**Task brief:** Lines below that include "distance" are the answer; copy each one.

**Exercise input:**

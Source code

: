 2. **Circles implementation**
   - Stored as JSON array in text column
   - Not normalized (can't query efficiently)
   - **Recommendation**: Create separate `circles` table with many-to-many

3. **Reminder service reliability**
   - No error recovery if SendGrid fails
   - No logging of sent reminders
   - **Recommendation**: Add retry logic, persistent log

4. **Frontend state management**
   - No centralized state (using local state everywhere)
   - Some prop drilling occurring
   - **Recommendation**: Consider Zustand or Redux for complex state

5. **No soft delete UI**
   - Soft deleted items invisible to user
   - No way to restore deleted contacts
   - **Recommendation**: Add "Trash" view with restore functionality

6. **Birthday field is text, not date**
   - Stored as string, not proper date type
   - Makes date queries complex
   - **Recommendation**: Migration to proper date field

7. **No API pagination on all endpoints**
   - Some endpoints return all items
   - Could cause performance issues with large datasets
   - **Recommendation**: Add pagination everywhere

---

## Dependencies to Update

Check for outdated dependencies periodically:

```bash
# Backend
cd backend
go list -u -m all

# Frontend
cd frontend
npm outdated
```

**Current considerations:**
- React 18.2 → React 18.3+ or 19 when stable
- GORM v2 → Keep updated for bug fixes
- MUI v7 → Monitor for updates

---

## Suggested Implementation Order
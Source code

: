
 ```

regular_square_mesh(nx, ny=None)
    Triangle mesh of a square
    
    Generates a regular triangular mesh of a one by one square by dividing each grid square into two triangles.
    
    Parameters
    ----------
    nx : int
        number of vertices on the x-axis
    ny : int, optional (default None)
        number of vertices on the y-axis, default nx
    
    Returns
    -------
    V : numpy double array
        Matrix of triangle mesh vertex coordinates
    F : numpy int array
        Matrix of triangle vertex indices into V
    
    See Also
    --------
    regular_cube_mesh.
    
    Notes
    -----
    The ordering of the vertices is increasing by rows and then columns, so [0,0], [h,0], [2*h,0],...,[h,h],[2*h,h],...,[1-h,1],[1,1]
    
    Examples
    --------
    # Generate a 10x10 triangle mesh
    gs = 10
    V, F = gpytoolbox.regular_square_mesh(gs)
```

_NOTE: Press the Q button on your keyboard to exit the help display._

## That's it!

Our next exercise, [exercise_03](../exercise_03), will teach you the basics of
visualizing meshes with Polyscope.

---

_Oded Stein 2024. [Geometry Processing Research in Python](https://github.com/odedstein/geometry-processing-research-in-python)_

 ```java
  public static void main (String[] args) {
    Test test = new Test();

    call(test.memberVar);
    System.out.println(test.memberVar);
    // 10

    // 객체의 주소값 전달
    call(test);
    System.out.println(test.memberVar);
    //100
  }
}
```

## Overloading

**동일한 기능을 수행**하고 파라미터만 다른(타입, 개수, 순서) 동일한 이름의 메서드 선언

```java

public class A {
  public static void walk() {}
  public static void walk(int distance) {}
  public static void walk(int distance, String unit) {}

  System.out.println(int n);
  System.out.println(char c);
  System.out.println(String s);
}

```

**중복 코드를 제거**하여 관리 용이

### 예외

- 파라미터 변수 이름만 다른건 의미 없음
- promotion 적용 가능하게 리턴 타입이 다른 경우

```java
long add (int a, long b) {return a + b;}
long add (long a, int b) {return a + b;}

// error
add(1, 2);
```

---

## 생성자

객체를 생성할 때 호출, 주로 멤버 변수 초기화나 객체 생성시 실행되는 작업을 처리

**Exercise output:**
  public static void walk(int distance) {}
  public static void walk(int distance, String unit) {}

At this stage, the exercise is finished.